But to take possession of these fields of activity, we must make ourselves economically free to boycott the quantity-minded individuals who now control them. Once we make ourselves free to engage in or to refuse to engage in work for which we have prepared ourselves and for which we have developed unusual skills, the artistic, amusement and educational institutions will become ours by sheer force of their dependence upon us. With these in our hands, public opinion could be made a civilizing instead of a vulgarizing influence. And the politicians, with their fear of their constituents, would prove just as responsive to an enlightened public opinion as they now do to a vulgarized public opinion. For politicians live by anticipating the direction in which public opinion turns; they do not actually direct its movement.
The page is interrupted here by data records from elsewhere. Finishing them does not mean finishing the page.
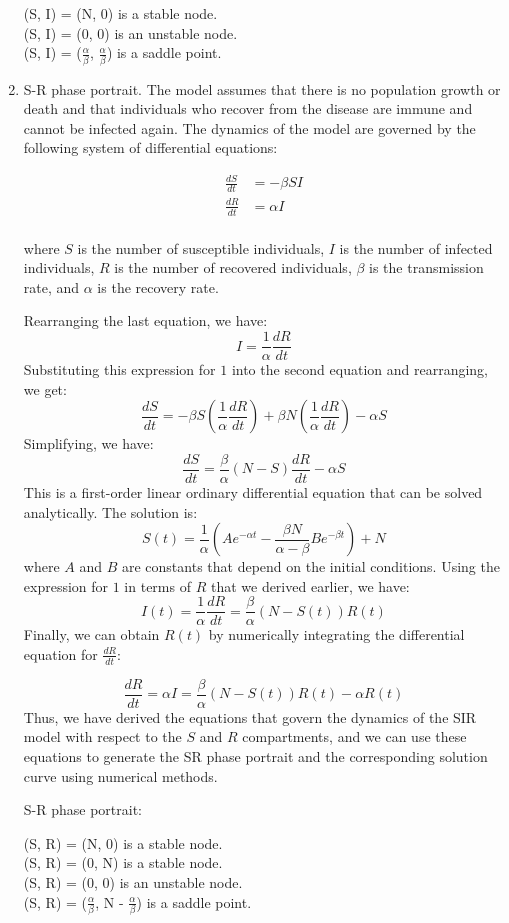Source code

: \documentclass{article}
\begin{document}
\begin{enumerate}
(S, I) = (N, 0) is a stable node.\\
(S, I) = (0, 0) is an unstable node.\\
(S, I) = ($\frac{\alpha}{\beta}$, $\frac{\alpha}{\beta}$) is a saddle point.

\item S-R phase portrait.
The model assumes that there is no population growth or death and that individuals who recover from the disease are immune and cannot be infected again. The dynamics of the model are governed by the following system of differential equations:

\begin{align}
\frac{dS}{dt} &= -\beta S I \\
\frac{dR}{dt} &= \alpha I \\
\end{align}

where $S$ is the number of susceptible individuals, $I$ is the number of infected individuals, $R$ is the number of recovered individuals, $\beta$ is the transmission rate, and $\alpha$ is the recovery rate.

Rearranging the last equation, we have:
$$
I=\frac{1}{\alpha} \frac{d R}{d t}
$$
Substituting this expression for $1$ into the second equation and rearranging, we get:
$$
\frac{d S}{d t}=-\beta S\left(\frac{1}{\alpha} \frac{d R}{d t}\right)+\beta N\left(\frac{1}{\alpha} \frac{d R}{d t}\right)-\alpha S
$$
Simplifying, we have:
$$
\frac{d S}{d t}=\frac{\beta}{\alpha}(N-S) \frac{d R}{d t}-\alpha S
$$
This is a first-order linear ordinary differential equation that can be solved analytically. The solution is:
$$
S(t)=\frac{1}{\alpha}\left(A e^{-\alpha t}-\frac{\beta N}{\alpha-\beta} B e^{-\beta t}\right)+N
$$
where $A$ and $B$ are constants that depend on the initial conditions. Using the expression for $1$ in terms of $R$ that we derived earlier, we have:
$$
I(t)=\frac{1}{\alpha} \frac{d R}{d t}=\frac{\beta}{\alpha}(N-S(t)) R(t)
$$
Finally, we can obtain $R(t)$ by numerically integrating the differential equation for $\frac{dR}{dt}$:


$$
\frac{d R}{d t}=\alpha I=\frac{\beta}{\alpha}(N-S(t)) R(t)-\alpha R(t)
$$
Thus, we have derived the equations that govern the dynamics of the SIR model with respect to the $S$ and $R$ compartments, and we can use these equations to generate the SR phase portrait and the corresponding solution curve using numerical methods.

S-R phase portrait:

(S, R) = (N, 0) is a stable node.\\
(S, R) = (0, N) is a stable node.\\
(S, R) = (0, 0) is an unstable node.\\
(S, R) = ($\frac{\alpha}{\beta}$, N - $\frac{\alpha}{\beta}$) is a saddle point.



\end{enumerate}
\end{document}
With these three instruments we could lessen the veneration which gives to the government its present sacred character in the opinion of mankind; we could persuade the public to deny to politicians their ever-increasing tendency to interfere with the rights of the individual, and we could end by so reducing the need of social control as to gradually reduce government and the politicians who operate it to a state of innocuous desuetude.

Having failed throughout all history, over and over again, in competition with the quantity-minded for the control of government, it is the part of wisdom to reconcile ourselves to the fact that government is one of the institutions which we cannot directly use to make civilization more beautiful. Above all, we must guard against over-valuing the cultural potentialities of government and of under-valuing institutions like the press, the stage, and the class-room which are so much more adaptable to intellectual, moral, and artistic idealism. By over-estimating the importance of legislative, judicial, administrative, and military activities, we tend to ignore the evil of the prostitution of what might be called our primary fields of activity to the selfish interests of the quantity minded and forget how many of us are forced to prostitute ourselves to the industrial behemoth which they have brought into being, by designing, writing, acting, and teaching what we do not believe to be good or true or beautiful.
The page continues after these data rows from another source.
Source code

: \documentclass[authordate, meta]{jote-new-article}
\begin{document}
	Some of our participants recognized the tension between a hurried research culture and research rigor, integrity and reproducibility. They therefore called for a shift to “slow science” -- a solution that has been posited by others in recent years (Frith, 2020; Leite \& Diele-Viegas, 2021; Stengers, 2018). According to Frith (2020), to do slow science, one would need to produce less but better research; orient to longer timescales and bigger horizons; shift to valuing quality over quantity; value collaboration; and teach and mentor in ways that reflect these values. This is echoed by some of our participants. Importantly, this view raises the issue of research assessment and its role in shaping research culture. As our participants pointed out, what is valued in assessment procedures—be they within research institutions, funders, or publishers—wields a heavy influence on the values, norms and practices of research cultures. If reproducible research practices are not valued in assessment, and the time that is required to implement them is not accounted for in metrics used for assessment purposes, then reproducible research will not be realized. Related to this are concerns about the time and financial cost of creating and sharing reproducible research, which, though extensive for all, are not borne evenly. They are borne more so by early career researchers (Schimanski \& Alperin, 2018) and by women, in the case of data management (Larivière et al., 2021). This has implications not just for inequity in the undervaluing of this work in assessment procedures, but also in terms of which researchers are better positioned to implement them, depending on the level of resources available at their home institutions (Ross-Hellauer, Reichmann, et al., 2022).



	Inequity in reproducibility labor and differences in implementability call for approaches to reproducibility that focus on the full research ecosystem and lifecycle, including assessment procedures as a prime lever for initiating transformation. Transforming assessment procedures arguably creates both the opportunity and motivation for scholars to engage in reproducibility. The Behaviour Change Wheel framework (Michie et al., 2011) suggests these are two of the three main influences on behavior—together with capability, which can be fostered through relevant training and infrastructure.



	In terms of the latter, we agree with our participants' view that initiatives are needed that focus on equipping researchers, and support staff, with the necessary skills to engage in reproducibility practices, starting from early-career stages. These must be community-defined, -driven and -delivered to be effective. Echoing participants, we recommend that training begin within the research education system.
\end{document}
As long as we are content to be chained to behemoth, we shall lack both the freedom and the time to make our ideas dominant in the fields of activity where they would contribute most to the individual improvement of mankind and we shall continue unable to refuse to do work which outrages our highest aspirations. But with freedom from the constraints which behemoth imposes upon us as long as we are dependent upon it, we would be enabled to develop the techniques and the disciplines needed to secure control of the institutions which are the most efficient vehicles for projecting ideas into society.
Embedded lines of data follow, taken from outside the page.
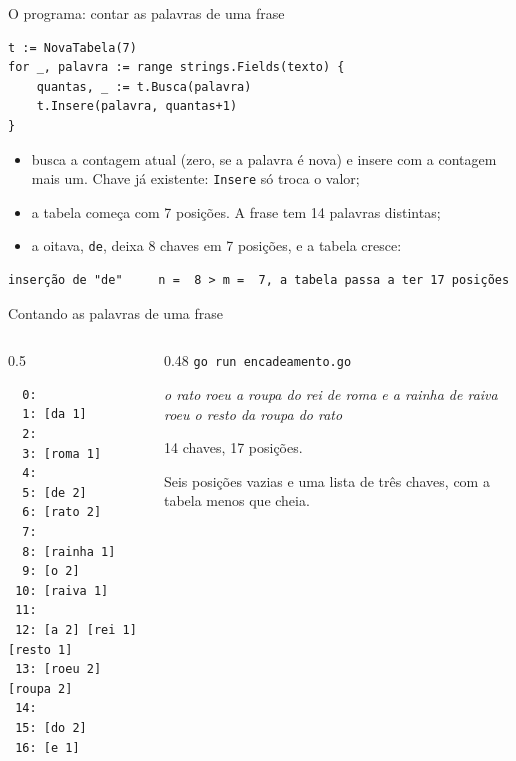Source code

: \documentclass{beamer}
\begin{document}
\begin{frame}[fragile]{O programa: contar as palavras de uma frase}
	\begin{verbatim}
t := NovaTabela(7)
for _, palavra := range strings.Fields(texto) {
	quantas, _ := t.Busca(palavra)
	t.Insere(palavra, quantas+1)
}
\end{verbatim}

	\begin{itemize}
		\item busca a contagem atual (zero, se a palavra é nova) e insere com a
		      contagem mais um. Chave já existente: \texttt{Insere} só troca o valor;
		\item a tabela começa com 7 posições. A frase tem 14 palavras distintas;
		\item a oitava, \texttt{de}, deixa 8 chaves em 7 posições, e a tabela
		      cresce:
	\end{itemize}

	\begin{verbatim}
inserção de "de"     n =  8 > m =  7, a tabela passa a ter 17 posições
\end{verbatim}
\end{frame}

\begin{frame}[fragile]{Contando as palavras de uma frase}
	\begin{columns}
		\begin{column}{0.5\textwidth}
			\begin{verbatim}
  0:
  1: [da 1]
  2:
  3: [roma 1]
  4:
  5: [de 2]
  6: [rato 2]
  7:
  8: [rainha 1]
  9: [o 2]
 10: [raiva 1]
 11:
 12: [a 2] [rei 1] [resto 1]
 13: [roeu 2] [roupa 2]
 14:
 15: [do 2]
 16: [e 1]
\end{verbatim}
		\end{column}
		\begin{column}{0.48\textwidth}
			\small
			\texttt{go run encadeamento.go}

			\vspace{0.3cm}
			\emph{o rato roeu a roupa do rei de roma e a rainha de raiva roeu o resto
				da roupa do rato}

			\vspace{0.3cm}
			14 chaves, 17 posições.

			\vspace{0.2cm}
			Seis posições vazias e uma lista de três chaves, com a tabela menos que
			cheia.
		\end{column}
	\end{columns}
\end{frame}
\end{document}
In a society in which the press, the stage, and the class-room were controlled by the quality-minded, leviathan would be reduced to normal dimensions. Control of the irreducible minimum of government remaining would become of little importance because the ideas of the quality-minded, rather than the interests of the quantity-minded, would become of paramount interest to government officialdom.

Government derives its potency mainly from two things: ideas and force.

Ideas tend to impose themselves upon those who actually wield the forces of government. It is the fact that ideas possess this power that makes progress possible at all. Whatever we are able to accomplish toward the making of a more beautiful civilization comes from the innate strength and persuasiveness of the ideas which we launch.

What is for us, therefore, supremely important is that we shall be free to experiment with our ideas—all the ideas which occur to us. We must put ourselves into a position where the ideas which interest us can have real opportunity to function.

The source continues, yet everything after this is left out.